[[ Data excerpts open ]]
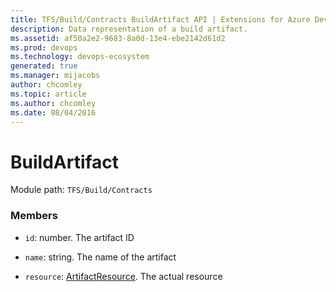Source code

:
 ```yaml
---
title: TFS/Build/Contracts BuildArtifact API | Extensions for Azure DevOps Services
description: Data representation of a build artifact.
ms.assetid: af50a2e2-9683-8a0d-13e4-ebe2142d61d2
ms.prod: devops
ms.technology: devops-ecosystem
generated: true
ms.manager: mijacobs
author: chcomley
ms.topic: article
ms.author: chcomley
ms.date: 08/04/2016
---
```


# BuildArtifact

Module path: `TFS/Build/Contracts`


### Members

* `id`: number. The artifact ID

* `name`: string. The name of the artifact

* `resource`: [ArtifactResource](./ArtifactResource.md). The actual resource

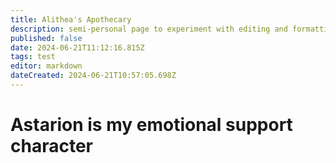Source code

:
 ```yaml
---
title: Alithea's Apothecary
description: semi-personal page to experiment with editing and formatting without affecting the main content of the wiki
published: false
date: 2024-06-21T11:12:16.815Z
tags: test
editor: markdown
dateCreated: 2024-06-21T10:57:05.698Z
---
```


# Astarion is my emotional support character

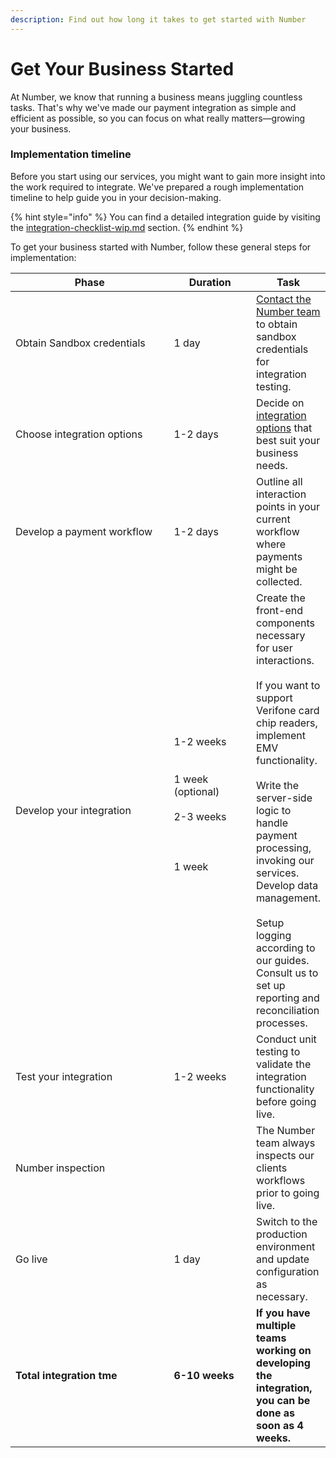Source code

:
 ```yaml
---
description: Find out how long it takes to get started with Number
---
```


# Get Your Business Started

At Number, we know that running a business means juggling countless tasks. That's why we've made our payment integration as simple and efficient as possible, so you can focus on what really matters—growing your business.



### Implementation timeline

Before you start using our services, you might want to gain more insight into the work required to integrate. We've prepared a rough implementation timeline to help guide you in your decision-making.

{% hint style="info" %}
You can find a detailed integration guide by visiting the [integration-checklist-wip.md](../documentation/getting-started/integration-checklist-wip.md "mention") section.
{% endhint %}

To get your business started with Number, follow these general steps for implementation:

<table><thead><tr><th width="260">Phase</th><th width="122">Duration</th><th>Task</th></tr></thead><tbody><tr><td>Obtain Sandbox credentials</td><td>1 day</td><td><a href="../help/customer-support/">Contact the Number team</a> to obtain sandbox credentials for integration testing.</td></tr><tr><td>Choose integration options</td><td>1-2 days</td><td>Decide on <a href="../documentation/getting-started/integration-options/">integration options</a> that best suit your business needs.</td></tr><tr><td>Develop a payment workflow</td><td>1-2 days</td><td>Outline all interaction points in your current workflow where payments might be collected.</td></tr><tr><td>Develop your integration</td><td>1-2 weeks<br><br><br>1 week<br>(optional)<br><br>2-3 weeks<br><br><br><br>1 week<br><br></td><td>Create the front-end components necessary for user interactions.<br><br>If you want to support Verifone card chip readers, implement EMV functionality.<br><br>Write the server-side logic to handle payment processing, invoking our services. Develop data management.<br><br>Setup logging according to our guides. Consult us to set up reporting and reconciliation processes.</td></tr><tr><td>Test your integration</td><td>1-2 weeks</td><td>Conduct unit testing to validate the integration functionality before going live.</td></tr><tr><td>Number inspection</td><td></td><td>The Number team always inspects our clients workflows prior to going live.</td></tr><tr><td>Go live</td><td>1 day</td><td>Switch to the production environment and update configuration as necessary.</td></tr><tr><td><strong>Total integration tme</strong></td><td><strong>6-10 weeks</strong></td><td><strong>If you have multiple teams working on developing the integration, you can be done as soon as 4 weeks.</strong></td></tr></tbody></table>



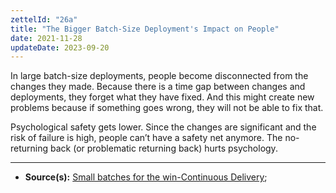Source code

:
 ```yaml
---
zettelId: "26a"
title: "The Bigger Batch-Size Deployment's Impact on People"
date: 2021-11-28
updateDate: 2023-09-20
---
```


In large batch-size deployments, people become disconnected from the changes they made. Because there is a time gap between changes and deployments, they forget what they have fixed. And this might create new problems because if something goes wrong, they will not be able to fix that.

Psychological safety gets lower. Since the changes are significant and the risk of failure is high, people can’t have a safety net anymore. The no-returning back (or problematic returning back) hurts psychology.

---

- **Source(s):** [Small batches for the win-Continuous Delivery](https://www.eferro.net/2021/01/small-batches-for-win-continuous.html);
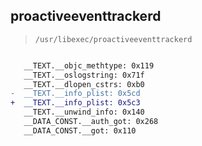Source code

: ## proactiveeventtrackerd

> `/usr/libexec/proactiveeventtrackerd`

```diff

   __TEXT.__objc_methtype: 0x119
   __TEXT.__oslogstring: 0x71f
   __TEXT.__dlopen_cstrs: 0xb0
-  __TEXT.__info_plist: 0x5cd
+  __TEXT.__info_plist: 0x5c3
   __TEXT.__unwind_info: 0x140
   __DATA_CONST.__auth_got: 0x268
   __DATA_CONST.__got: 0x110

```
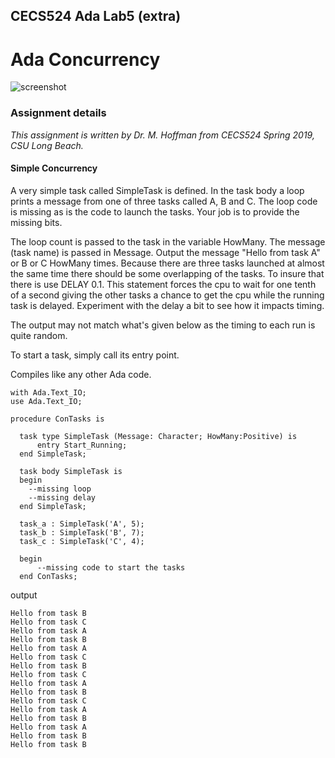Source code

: ## CECS524 Ada Lab5 (extra)
# Ada Concurrency
![screenshot](...)

### Assignment details
*This assignment is written by Dr. M. Hoffman from CECS524 Spring 2019, CSU Long Beach.*
#### Simple Concurrency  
A very simple task called SimpleTask is defined. In the task body a loop prints a message from one of three tasks called A, B and C. The loop code is missing as is the code to launch the tasks. Your job is to provide the missing bits.  

The loop count is passed to the task in the variable HowMany. The message (task name) is passed in Message. Output the message "Hello from task A" or B or C HowMany times. Because there are three tasks launched at almost the same time there should be some overlapping of the tasks. To insure that there is use DELAY 0.1. This statement forces the cpu to wait for one tenth of a second giving the other tasks a chance to get the cpu while the running task is delayed. Experiment with the delay a bit to see how it impacts timing.  

The output may not match what's given below as the timing to each run is quite random.

To start a task, simply call its entry point.

Compiles like any other Ada code.
```
with Ada.Text_IO;
use Ada.Text_IO;

procedure ConTasks is

  task type SimpleTask (Message: Character; HowMany:Positive) is
      entry Start_Running;
  end SimpleTask;

  task body SimpleTask is
  begin
    --missing loop
    --missing delay
  end SimpleTask;

  task_a : SimpleTask('A', 5);
  task_b : SimpleTask('B', 7);
  task_c : SimpleTask('C', 4);

  begin
	  --missing code to start the tasks
  end ConTasks;
```
output
```
Hello from task B
Hello from task C
Hello from task A
Hello from task B
Hello from task A
Hello from task C
Hello from task B
Hello from task C
Hello from task A
Hello from task B
Hello from task C
Hello from task A
Hello from task B
Hello from task A
Hello from task B
Hello from task B
```
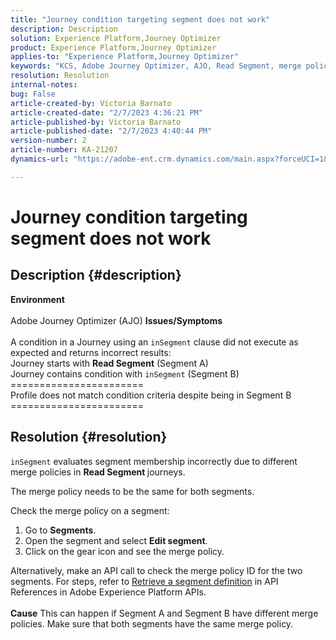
 ```yaml
---
title: "Journey condition targeting segment does not work"
description: Description
solution: Experience Platform,Journey Optimizer
product: Experience Platform,Journey Optimizer
applies-to: "Experience Platform,Journey Optimizer"
keywords: "KCS, Adobe Journey Optimizer, AJO, Read Segment, merge policy, inSegment clause"
resolution: Resolution
internal-notes: 
bug: False
article-created-by: Victoria Barnato
article-created-date: "2/7/2023 4:36:21 PM"
article-published-by: Victoria Barnato
article-published-date: "2/7/2023 4:40:44 PM"
version-number: 2
article-number: KA-21207
dynamics-url: "https://adobe-ent.crm.dynamics.com/main.aspx?forceUCI=1&pagetype=entityrecord&etn=knowledgearticle&id=9e58c589-05a7-ed11-aad1-6045bd0065f9"

---
```

# Journey condition targeting segment does not work

## Description {#description}

<b>Environment</b><br> <br>
Adobe Journey Optimizer (AJO)
<b>Issues/Symptoms</b><br> <br>
A condition in a Journey using an `inSegment` clause did not execute as expected and returns incorrect results:
<br>Journey starts with <b>Read Segment</b> (Segment A)
<br>Journey contains condition with `inSegment` (Segment B)
<br>=======================
<br>Profile does not match condition criteria despite being in Segment B
<br>=======================

## Resolution {#resolution}


`inSegment` evaluates segment membership incorrectly due to different merge policies in <b>Read Segment </b>journeys.

The merge policy needs to be the same for both segments.

Check the merge policy on a segment:

1. Go to <b>Segments</b>.
2. Open the segment and select <b>Edit segment</b>.
3. Click on the gear icon and see the merge policy.


Alternatively, make an API call to check the merge policy ID for the two segments. For steps, refer to [Retrieve a segment definition](https://developer.adobe.com/experience-platform-apis/references/segmentation/#tag/Segment-definitions/operation/retrieveSegmentDefinitionById) in API References in Adobe Experience Platform APIs.
<br> <br><b>Cause</b>
This can happen if Segment A and Segment B have different merge policies. Make sure that both segments have the same merge policy.

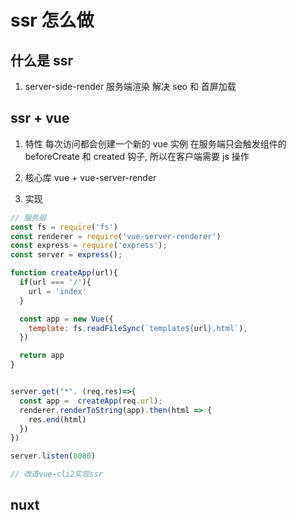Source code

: # ssr 怎么做

## 什么是 ssr

1. server-side-render 服务端渲染
   解决 seo 和 首屏加载

## ssr + vue

1. 特性
   每次访问都会创建一个新的 vue 实例
   在服务端只会触发组件的 beforeCreate 和 created 钩子, 所以在客户端需要 js 操作

2. 核心库
   vue + vue-server-render

3. 实现

```js
// 服务层
const fs = require('fs')
const renderer = require('vue-server-renderer')
const express = require('express');
const server = express();

function createApp(url){
  if(url === '/'){
    url = 'index'
  }

  const app = new Vue({
    template: fs.readFileSync(`template${url}.html`),
  })

  return app
}


server.get("*". (req,res)=>{
  const app =  createApp(req.url);
  renderer.renderToString(app).then(html => {
    res.end(html)
  })
})

server.listen(8080)

```

```js
// 改造vue-cli2实现ssr
```

## nuxt
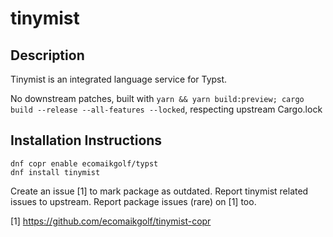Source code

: # tinymist

## Description

Tinymist is an integrated language service for Typst.

No downstream patches, built with `yarn && yarn build:preview; cargo build
--release --all-features --locked`, respecting upstream Cargo.lock

## Installation Instructions

```
dnf copr enable ecomaikgolf/typst 
dnf install tinymist
```

Create an issue [1] to mark package as outdated. Report tinymist related issues
to upstream. Report package issues (rare) on [1] too.

[1] https://github.com/ecomaikgolf/tinymist-copr
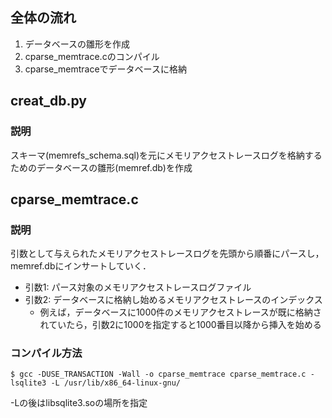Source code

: ## 全体の流れ
1. データベースの雛形を作成
2. cparse_memtrace.cのコンパイル
3. cparse_memtraceでデータベースに格納

## creat_db.py
### 説明
スキーマ(memrefs_schema.sql)を元にメモリアクセストレースログを格納するためのデータベースの雛形(memref.db)を作成 

## cparse_memtrace.c
### 説明
引数として与えられたメモリアクセストレースログを先頭から順番にパースし，memref.dbにインサートしていく．
- 引数1: パース対象のメモリアクセストレースログファイル
- 引数2: データベースに格納し始めるメモリアクセストレースのインデックス
  - 例えば，データベースに1000件のメモリアクセストレースが既に格納されていたら，引数2に1000を指定すると1000番目以降から挿入を始める

### コンパイル方法
```
$ gcc -DUSE_TRANSACTION -Wall -o cparse_memtrace cparse_memtrace.c -lsqlite3 -L /usr/lib/x86_64-linux-gnu/
```
-Lの後はlibsqlite3.soの場所を指定


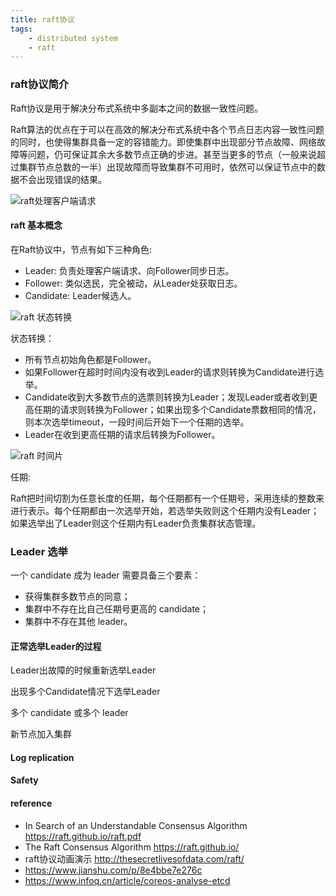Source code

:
 ```yaml
---
title: raft协议
tags:
    - distributed system
    - raft
---
```



### raft协议简介

Raft协议是用于解决分布式系统中多副本之间的数据一致性问题。

Raft算法的优点在于可以在高效的解决分布式系统中各个节点日志内容一致性问题的同时，也使得集群具备一定的容错能力。即使集群中出现部分节点故障、网络故障等问题，仍可保证其余大多数节点正确的步进。甚至当更多的节点（一般来说超过集群节点总数的一半）出现故障而导致集群不可用时，依然可以保证节点中的数据不会出现错误的结果。

![raft处理客户端请求](https://s2.ax1x.com/2019/01/09/FLlhbd.png)

#### raft 基本概念

在Raft协议中，节点有如下三种角色:
* Leader: 负责处理客户端请求、向Follower同步日志。
* Follower: 类似选民，完全被动，从Leader处获取日志。
* Candidate: Leader候选人。

![raft 状态转换](https://s2.ax1x.com/2019/01/09/FLlujg.png)

状态转换：

* 所有节点初始角色都是Follower。
* 如果Follower在超时时间内没有收到Leader的请求则转换为Candidate进行选举。
* Candidate收到大多数节点的选票则转换为Leader；发现Leader或者收到更高任期的请求则转换为Follower；如果出现多个Candidate票数相同的情况，则本次选举timeout，一段时间后开始下一个任期的选举。
* Leader在收到更高任期的请求后转换为Follower。

![raft 时间片](https://s2.ax1x.com/2019/01/09/FLlMuQ.png)

任期:

Raft把时间切割为任意长度的任期，每个任期都有一个任期号，采用连续的整数来进行表示。每个任期都由一次选举开始，若选举失败则这个任期内没有Leader；如果选举出了Leader则这个任期内有Leader负责集群状态管理。

### Leader 选举

一个 candidate 成为 leader 需要具备三个要素：
* 获得集群多数节点的同意；
* 集群中不存在比自己任期号更高的 candidate；
* 集群中不存在其他 leader。

#### 正常选举Leader的过程

Leader出故障的时候重新选举Leader

出现多个Candidate情况下选举Leader

多个 candidate 或多个 leader

新节点加入集群

#### Log replication

#### Safety

#### reference

* In Search of an Understandable Consensus Algorithm https://raft.github.io/raft.pdf
* The Raft Consensus Algorithm https://raft.github.io/
* raft协议动画演示 http://thesecretlivesofdata.com/raft/
* https://www.jianshu.com/p/8e4bbe7e276c
* https://www.infoq.cn/article/coreos-analyse-etcd
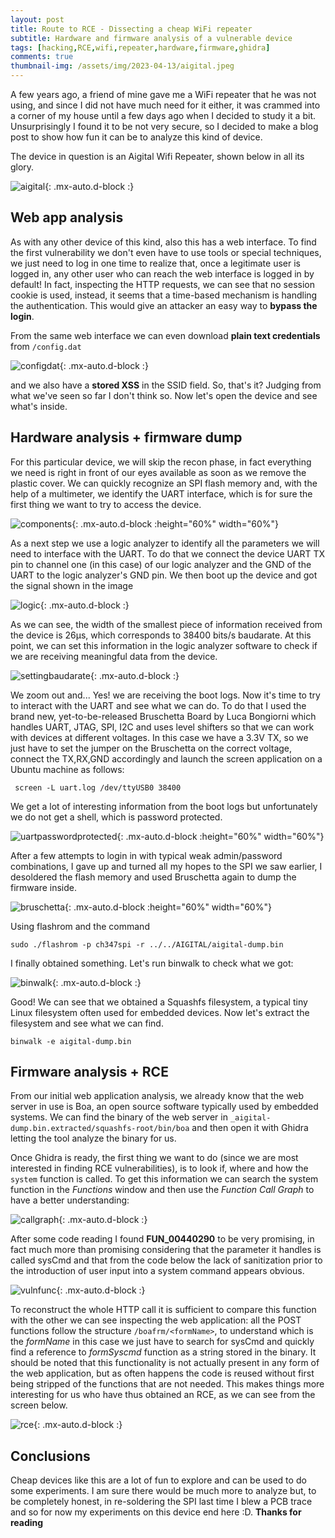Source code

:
 ```yaml
---
layout: post
title: Route to RCE - Dissecting a cheap WiFi repeater
subtitle: Hardware and firmware analysis of a vulnerable device
tags: [hacking,RCE,wifi,repeater,hardware,firmware,ghidra]
comments: true
thumbnail-img: /assets/img/2023-04-13/aigital.jpeg
---
```


A few years ago, a friend of mine gave me a WiFi repeater that he was not using, and since I did not have much need for it either, it was crammed into a corner of my house until a few days ago when I decided to study it a bit.
Unsurprisingly I found it to be not very secure, so I decided to make a blog post to show how fun it can be to analyze this kind of device.

The device in question is an Aigital Wifi Repeater, shown below in all its glory.

![aigital](/assets/img/2023-04-13/aigital.jpeg){: .mx-auto.d-block :}


## Web app analysis

As with any other device of this kind, also this has a web interface. To find the first vulnerability we don't even have to use tools or special techniques, we just need to log in one time to realize that, once a legitimate user is logged in, any other user who can reach the web interface is logged in by default! In fact, inspecting the HTTP requests, we can see that no session cookie is used, instead, it seems that a time-based mechanism is handling the authentication. This would give an attacker an easy way to **bypass the login**.

From the same web interface we can even download **plain text credentials** from `/config.dat`

![configdat](/assets/img/2023-04-13/config.dat.png){: .mx-auto.d-block :}

and we also have a **stored XSS** in the SSID field. So, that's it? Judging from what we've seen so far I don't think so. Now let's open the device and see what's inside.

## Hardware analysis + firmware dump

For this particular device, we will skip the recon phase, in fact everything we need is right in front of our eyes available as soon as we remove the plastic cover. We can quickly recognize an SPI flash memory and, with the help of a multimeter, we identify the UART interface, which is for sure the first thing we want to try to access the device.

![components](/assets/img/2023-04-13/components.jpeg){: .mx-auto.d-block :height="60%" width="60%"}

As a next step we use a logic analyzer to identify all the parameters we will need to interface with the UART. To do that we connect the device UART TX pin to channel one (in this case) of our logic analyzer and the GND of the UART to the logic analyzer's GND pin. We then boot up the device and got the signal shown in the image

![logic](/assets/img/2023-04-13/logic.png){: .mx-auto.d-block :}

As we can see, the width of the smallest piece of information received from the device is 26µs, which corresponds to 38400 bits/s baudarate. At this point, we can set this information in the logic analyzer software to check if we are receiving meaningful data from the device.

![settingbaudarate](/assets/img/2023-04-13/setting_up_baudrate.png){: .mx-auto.d-block :}

We zoom out and... Yes! we are receiving the boot logs. Now it's time to try to interact with the UART and see what we can do. To do that I used the brand new, yet-to-be-released Bruschetta Board by Luca Bongiorni which handles UART, JTAG, SPI, I2C and uses level shifters so that we can work with devices at different voltages. In this case we have  a 3.3V TX, so we just have to set the jumper on the Bruschetta on the correct voltage, connect the TX,RX,GND accordingly and launch the screen application on a Ubuntu machine as follows:

```
 screen -L uart.log /dev/ttyUSB0 38400
```

We get a lot of interesting information from the boot logs but unfortunately we do not get a shell, which is password protected. 

![uartpasswordprotected](/assets/img/2023-04-13/uart_password_protected.png){: .mx-auto.d-block :height="60%" width="60%"}

After a few attempts to login in with typical weak admin/password combinations, I gave up and turned all my hopes to the SPI we saw earlier, I desoldered the flash memory and used Bruschetta again to dump the firmware inside. 

![bruschetta](/assets/img/2023-04-13/bruschetta.jpeg){: .mx-auto.d-block :height="60%" width="60%"}

Using flashrom and the command

```
sudo ./flashrom -p ch347spi -r ../../AIGITAL/aigital-dump.bin
```

I finally obtained something. Let's run binwalk to check what we got:

![binwalk](/assets/img/2023-04-13/binwalk.png){: .mx-auto.d-block :}

Good! We can see that we obtained a Squashfs filesystem, a typical tiny Linux filesystem often used for embedded devices. Now let's extract the filesystem and see what we can find.

```
binwalk -e aigital-dump.bin
```

## Firmware analysis + RCE

From our initial web application analysis, we already know that the web server in use is Boa, an open source software typically used by embedded systems. We can find the binary of the web server in `_aigital-dump.bin.extracted/squashfs-root/bin/boa` and then open it with Ghidra letting the tool analyze the binary for us. 

Once Ghidra is ready, the first thing we want to do (since we are most interested in finding RCE vulnerabilities), is to look if, where and how the `system` function is called. To get this information we can search the system function in the _Functions_ window and then use the _Function Call Graph_ to have a better understanding:

![callgraph](/assets/img/2023-04-13/system_call_graph.png){: .mx-auto.d-block :}

After some code reading I found **FUN_00440290** to be very promising, in fact much more than promising considering that the parameter it handles is called sysCmd and that from the code below the lack of sanitization prior to the introduction of user input into a system command appears obvious.


![vulnfunc](/assets/img/2023-04-13/vulnerable_function.PNG){: .mx-auto.d-block :}

To reconstruct the whole HTTP call it is sufficient to compare this function with the other we can see inspecting the web application: all the POST functions follow the structure `/boafrm/<formName>`, to understand which is the _formName_ in this case we just have to search for sysCmd and quickly find a reference to *formSyscmd* function as a string stored in the binary.
It should be noted that this functionality is not actually present in any form of the web application, but as often happens the code is reused without first being stripped of the functions that are not needed. This makes things more interesting for us who have thus obtained an RCE, as we can see from the screen below.

![rce](/assets/img/2023-04-13/RCE.png){: .mx-auto.d-block :}


## Conclusions

Cheap devices like this are a lot of fun to explore and can be used to do some experiments. I am sure there would be much more to analyze but, to be completely honest, in re-soldering the SPI last time I blew a PCB trace and so for now my experiments on this device end here :D. 
**Thanks for reading**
[[ Data excerpts closed ]]
About this exercise:
The response should consist of the lines above from the first through the one containing "of the artifact", transcribed exactly, with every picture left out.

Task solution:
Source code

:
 ```yaml
---
title: TFS/Build/Contracts BuildArtifact API | Extensions for Azure DevOps Services
description: Data representation of a build artifact.
ms.assetid: af50a2e2-9683-8a0d-13e4-ebe2142d61d2
ms.prod: devops
ms.technology: devops-ecosystem
generated: true
ms.manager: mijacobs
author: chcomley
ms.topic: article
ms.author: chcomley
ms.date: 08/04/2016
---
```


# BuildArtifact

Module path: `TFS/Build/Contracts`


### Members

* `id`: number. The artifact ID

* `name`: string. The name of the artifact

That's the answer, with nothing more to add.